FIG. 9 illustrates a workflow 900 to determine contamination of a wellbore fluid. Workflow 900 may begin with step 902. In step 902 an operator may place at least one cartridge 800 (e.g., referring to FIG. 8) into downhole fluid sampling tool 100. In example, any number of cartridges 800 (or filters 342, referring to FIGS. 3-5) may be disposed in downhole fluid sampling tool 100. Additionally, a flow line disposed in downhole fluid sampling tool 100 may be filled with air before being dispose downhole in measurement operations. In step 904 to operator may dispose downhole fluid sampling tool 100 into wellbore 104 (e.g., referring to FIG. 1) and move downhole fluid sampling tool 100 to a first location. At the first location the operator may perform a first formation pumpout. In step 906, before a pumpout may begin, solids-containing fluid 602 may be drawn across filter 600 into downhole fluid sampling tool 100 to form filtrate. The mere pressure differential between wellbore 104 and the flow line disposed in downhole fluid sampling tool 100 may allow for solids-containing fluid 602 to move across filter 600. In examples, a high-volume bidirectional pump 312 (e.g., referring to FIG. 6) may be used to drawn solids-containing fluid 602 across filter 600 into downhole fluid sampling tool 100. Fluid that passes through filter 600 may be displaced through the downhole fluid sampling tool 100 and measurements may be performed on the sample by any suitable means, such as optical measurements.

In step 908 a clean filtrate may be obtained at the first location. A clean filtrate signal may be obtained before and or after a pumpout. Clean filtrate measurements may be used to constrain the sensor signatures for quality, which may be used to normalize the signals of two or more identical sensors and/or to correlate two or more dissimilar sensors. This may be a form of quality control for the sensors before and after a pumpout. In step 910 drift may be determined. Drift may be a sensor reading change over time for a standard reference. Drift may be related to temperature, pressure changes, or any other time induced changes. By making sensor readings before and after a pumpout, the sensor readings as a function of time may be defined, but not limited to, linearly extrapolating the sensor reading across the pumpout time. For example, before and after pumpout may be used to normalize one or more sensors with respect to drift during a pumpout. This drift may be measured with respect to time, temperature or pressure, and corrected as such during the pumpout. Additionally, different station filtrate measurements, at different depths and/or positions within a wellbore, may also be used for drift normalization.

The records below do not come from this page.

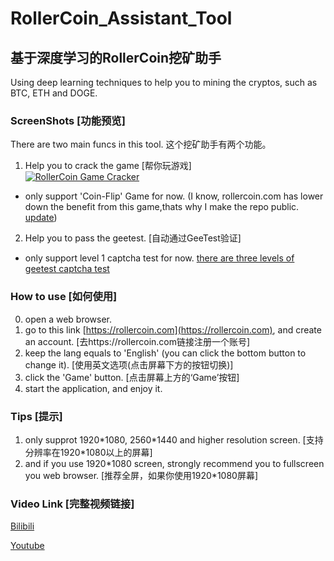 # RollerCoin_Assistant_Tool
## 基于深度学习的RollerCoin挖矿助手

Using deep learning techniques to help you to mining the cryptos, such as BTC, ETH and DOGE.

### ScreenShots [功能预览]
There are two main funcs in this tool.
这个挖矿助手有两个功能。

1. Help you to crack the game [帮你玩游戏] <br>
[![RollerCoin Game Cracker](https://res.cloudinary.com/marcomontalbano/image/upload/v1630143009/video_to_markdown/images/youtube--0LgMaCDIAsk-c05b58ac6eb4c4700831b2b3070cd403.jpg)](https://www.youtube.com/watch?v=0LgMaCDIAsk "RollerCoin Game Cracker")
  - only support 'Coin-Flip' Game for now.
  (I know, rollercoin.com has lower down the benefit from this game,thats why I make the repo public. [update](https://rollercoin.com/blog/gaming-rebalance-update/))


2. Help you to pass the geetest. [自动通过GeeTest验证]<br>
  - only support level 1 captcha test for now.
  [there are three levels of geetest captcha test](https://github.com/AaronYang2333/RollerCoin_Assistant_Tool/issues/6)



### How to use [如何使用]
0. open a web browser.
1. go to this link [https://rollercoin.com](https://rollercoin.com), and create an account. [去https://rollercoin.com链接注册一个账号]
2. keep the lang equals to 'English' (you can click the bottom button to change it). [使用英文选项(点击屏幕下方的按钮切换)]
3. click the 'Game' button. [点击屏幕上方的‘Game’按钮]
4. start the application, and enjoy it.


### Tips [提示]
1. only supprot 1920\*1080, 2560\*1440 and higher resolution screen. [支持分辨率在1920\*1080以上的屏幕]
2. and if you use 1920\*1080 screen, strongly recommend you to fullscreen you web browser. [推荐全屏，如果你使用1920\*1080屏幕]
							

### Video Link [完整视频链接]

[Bilibili](https://www.bilibili.com/video/BV1EU4y1H7Eo/) 

[Youtube](https://www.youtube.com/watch?v=0LgMaCDIAsk)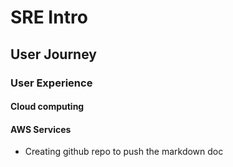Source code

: # SRE Intro
## User Journey
### User Experience
#### Cloud computing
#### AWS Services
- Creating github repo to push the markdown doc
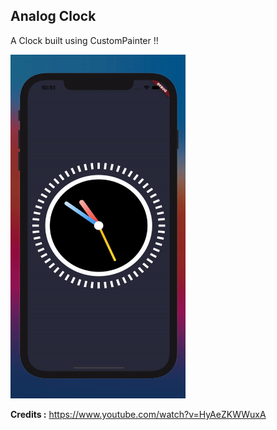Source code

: ## Analog Clock

A Clock built using CustomPainter !!

<img src="working.gif" height=550 width=280/>

**Credits :** https://www.youtube.com/watch?v=HyAeZKWWuxA
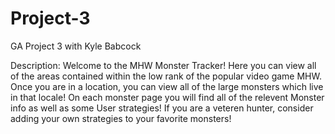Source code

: # Project-3
GA Project 3 with Kyle Babcock

Description: Welcome to the MHW Monster Tracker! Here you can view all of the areas contained within the low rank of the popular video game MHW. Once you are in a location, you can view all of the large monsters which live in that locale! On each monster page you will find all of the relevent Monster info as well as some User strategies! If you are a veteren hunter, consider adding your own strategies to your favorite monsters!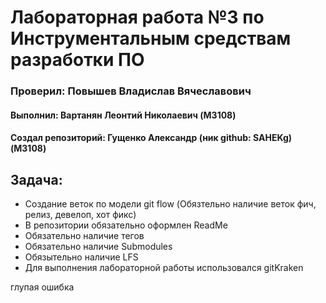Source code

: # Лабораторная работа №3 по Инструментальным средствам разработки ПО

### Проверил: Повышев Владислав Вячеславович
#### Выполнил: Вартанян Леонтий Николаевич (M3108)
#### Создал репозиторий: Гущенко Александр (ник github: SAHEKg) (M3108)

## Задача:
* Создание веток по модели git flow (Обязтельно наличие веток фич, релиз, девелоп, хот фикс)
* В репозитории обязательно оформлен ReadMe
* Обязательно наличие тегов
* Обязательно наличие Submodules
* Обязытельно наличие LFS
* Для выполнения лабораторной работы использовался gitKraken


глупая ошибка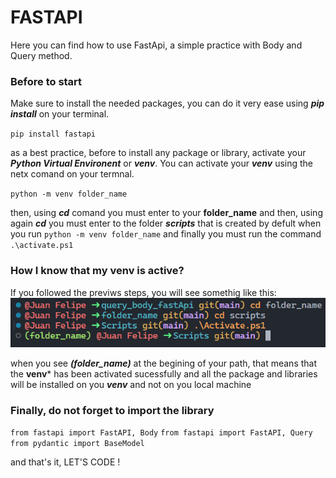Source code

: # FASTAPI

Here you can find how to use FastApi, a simple practice with Body and Query method.

### Before to start
Make sure to install the needed  packages, you can do it very ease using ***pip install*** on your terminal.

`pip install fastapi`

as a best practice, before to install any package or library, activate your ***Python Virtual Environent*** or ***venv***.
You can activate your ***venv*** using the netx comand on your termnal.

`python -m venv folder_name`

then, using ***cd*** comand you must enter to your **folder_name** and then, using again ***cd*** you must enter to the folder ***scripts*** that is created by defult when you run `python -m venv folder_name`
and finally you must run the command `.\activate.ps1`

### How I know that my venv is active?
If you followed the previws steps, you will see somethig like this:
![screanshot](venv.png)

when you see  ***(folder_name)*** at the begining of your path, that means that the **venv*** has been activated sucessfully and all the package and libraries will be installed on you ***venv*** and not on you local machine

### Finally, do not forget to import the library
`from fastapi import FastAPI, Body`
`from fastapi import FastAPI, Query`
`from pydantic import BaseModel`

and that's it, LET'S CODE !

In step 912, fluid analysis may be performed. Fluid analysis may be used for sensor quality control and to normalize any number of sensors within downhole fluid sampling tool 100. It should be noted that during fluid analysis micro-addition of flocculation agents may be used to aid filtering and/or centrifuging. Correlation of sensors such as optical sensors, acoustic sensors, electromagnetic sensors, conductivity sensors, resistivity sensors, selective electrodes, density sensors, mass sensors, thermal sensors, chromatography sensors, viscosity sensors, bubble point sensors, fluid compressibility sensors, flow rate sensors, microfluidic sensors, selective electrode such as ion selective electrodes, or combinations thereof, among each other may provide a bridge during pumpout sampling such that if the filtrate may not be sufficiently free of particles, a filtrate reading estimation may be made. For instance, density may be correlated to optical measurements in order to determine a particle free optical estimate of the sensor reading, wherein density is affected by trace particles and optical measurements may be more affected by particles. This may be applied similarly for other sensors in channel 306 (e.g., referring to FIG. 3). In examples, optical sensors may be calibrated to density to determine clean filtrate optical properties.

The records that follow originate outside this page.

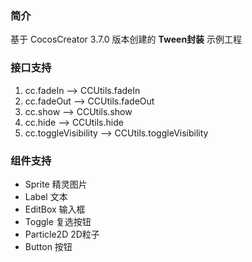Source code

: ### 简介
基于 CocosCreator 3.7.0 版本创建的 **Tween封装** 示例工程

### 接口支持
1. cc.fadeIn      -->  CCUtils.fadeIn
2. cc.fadeOut     -->  CCUtils.fadeOut
3. cc.show        -->  CCUtils.show
4. cc.hide        -->  CCUtils.hide
5. cc.toggleVisibility    -->  CCUtils.toggleVisibility

### 组件支持
- Sprite 精灵图片
- Label 文本
- EditBox 输入框
- Toggle 复选按钮
- Particle2D 2D粒子
- Button 按钮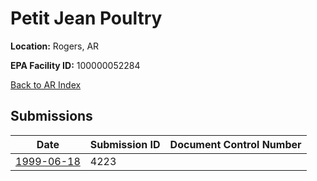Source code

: # Petit Jean Poultry

**Location:** Rogers, AR

**EPA Facility ID:** 100000052284

[Back to AR Index](../../index.md)

## Submissions

| Date | Submission ID | Document Control Number |
|------|--------------|-------------------------|
| [1999-06-18](submissions/4223.md) | 4223 |  |

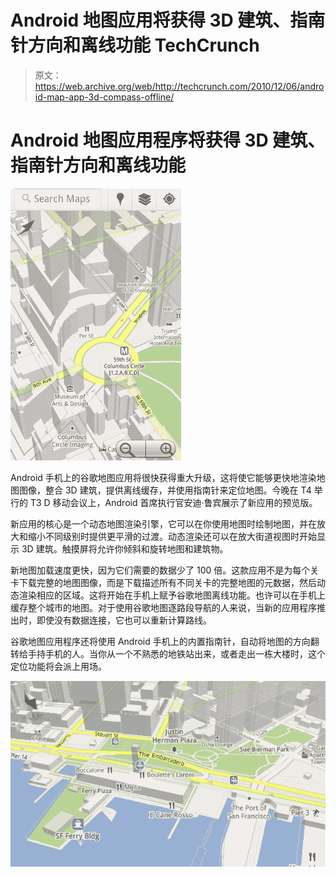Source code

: # Android 地图应用将获得 3D 建筑、指南针方向和离线功能 TechCrunch

> 原文：<https://web.archive.org/web/http://techcrunch.com/2010/12/06/android-map-app-3d-compass-offline/>

# Android 地图应用程序将获得 3D 建筑、指南针方向和离线功能

![](img/ba3f207f63dd3c7a84b08aa54d9a492c.png)

Android 手机上的谷歌地图应用将很快获得重大升级，这将使它能够更快地渲染地图图像，整合 3D 建筑，提供离线缓存，并使用指南针来定位地图。今晚在 T4 举行的 T3 D 移动会议上，Android 首席执行官安迪·鲁宾展示了新应用的预览版。

新应用的核心是一个动态地图渲染引擎，它可以在你使用地图时绘制地图，并在放大和缩小不同级别时提供更平滑的过渡。动态渲染还可以在放大街道视图时开始显示 3D 建筑。触摸屏将允许你倾斜和旋转地图和建筑物。

新地图加载速度更快，因为它们需要的数据少了 100 倍。这款应用不是为每个关卡下载完整的地图图像，而是下载描述所有不同关卡的完整地图的元数据，然后动态渲染相应的区域。这将开始在手机上赋予谷歌地图离线功能。也许可以在手机上缓存整个城市的地图。对于使用谷歌地图逐路段导航的人来说，当新的应用程序推出时，即使没有数据连接，它也可以重新计算路线。

谷歌地图应用程序还将使用 Android 手机上的内置指南针，自动将地图的方向翻转给手持手机的人。当你从一个不熟悉的地铁站出来，或者走出一栋大楼时，这个定位功能将会派上用场。

![](img/b45b33c7fdb28264b6987202ccd79acb.png)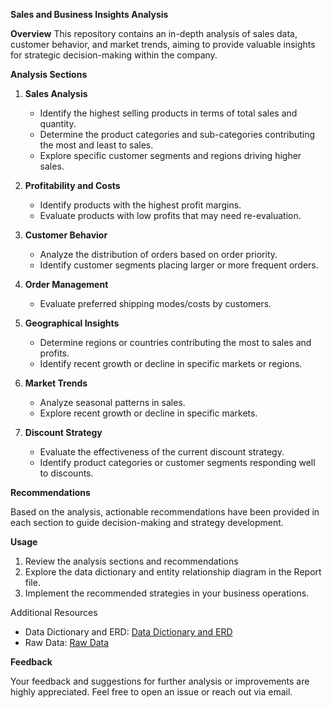 
 **Sales and Business Insights Analysis**

 **Overview**
This repository contains an in-depth analysis of sales data, customer behavior, and market trends, aiming to provide valuable insights for strategic decision-making within the company.

 **Analysis Sections**

1. **Sales Analysis**
   - Identify the highest selling products in terms of total sales and quantity.
   - Determine the product categories and sub-categories contributing the most and least to sales.
   - Explore specific customer segments and regions driving higher sales.

2. **Profitability and Costs**
   - Identify products with the highest profit margins.
   - Evaluate products with low profits that may need re-evaluation.

3. **Customer Behavior**
   - Analyze the distribution of orders based on order priority.
   - Identify customer segments placing larger or more frequent orders.

4. **Order Management**
   - Evaluate preferred shipping modes/costs by customers.

5. **Geographical Insights**
   - Determine regions or countries contributing the most to sales and profits.
   - Identify recent growth or decline in specific markets or regions.

6. **Market Trends**
   - Analyze seasonal patterns in sales.
   - Explore recent growth or decline in specific markets.

7. **Discount Strategy**
   - Evaluate the effectiveness of the current discount strategy.
   - Identify product categories or customer segments responding well to discounts.

 **Recommendations**

Based on the analysis, actionable recommendations have been provided in each section to guide decision-making and strategy development.

 **Usage**

1. Review the analysis sections and recommendations 
2. Explore the data dictionary and entity relationship diagram in the Report file.
3. Implement the recommended strategies in your business operations.

 Additional Resources

- Data Dictionary and ERD: [Data Dictionary and ERD](https://drive.google.com/drive/folders/1K7ECtTcV5FOfRQDvZmxAEz0qd7auhXaY)
- Raw Data: [Raw Data](link_to_raw_data)

 **Feedback**

Your feedback and suggestions for further analysis or improvements are highly appreciated. Feel free to open an issue or reach out via email.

In step 914 downhole fluid sampling tool 100 may be moved to a second station and the measurements describe above may be repeated. Measurements from two stations may be used with extrapolation between stations to determine drift. If drift is negligible then a single station pumpout may be used as the reference for all stations. Negligible drift may be determined by the influence of the change in sensor reading upon the final cleanup value. Without limitations, it may be determined by Monte Carlo methods of introducing measurement perturbation to sensor readings to determine influence in a contamination determination model. Contamination models may include, but are not limited to, asymptotic contamination monitoring, multivariate curve resolution, equation of state, pattern recognition, direct contamination measurement, and/or combinations thereof. However, pressure and temperature differences may be more accurately taken into account for drift normalization by use of data from multiple stations. At different stations (or before and after a single pumpout), the same cartridges 600 may be used, or downhole fluid sampling tool 100 may be used to switch between cartridge assemblies.

In examples, a pure filtrate may be placed in the channel 306 (e.g., referring to FIG. 3) of the downhole fluid sampling tool 100 at surface 112 (e.g., referring to FIGS. 1 and 2). The temperature pressure reading of the filtrate may be used to estimate drift, or directly used, if drift is determined to be negligible. The surface filtrate may be obtained at the mud pit as opposed to wellbore 104 (e.g., referring to FIG. 1). The fluid may be filtered at surface 112 by a mechanism separate from the downhole fluid sampling tool 100, or centrifuged in a device separate from downhole fluid sampling tool 100.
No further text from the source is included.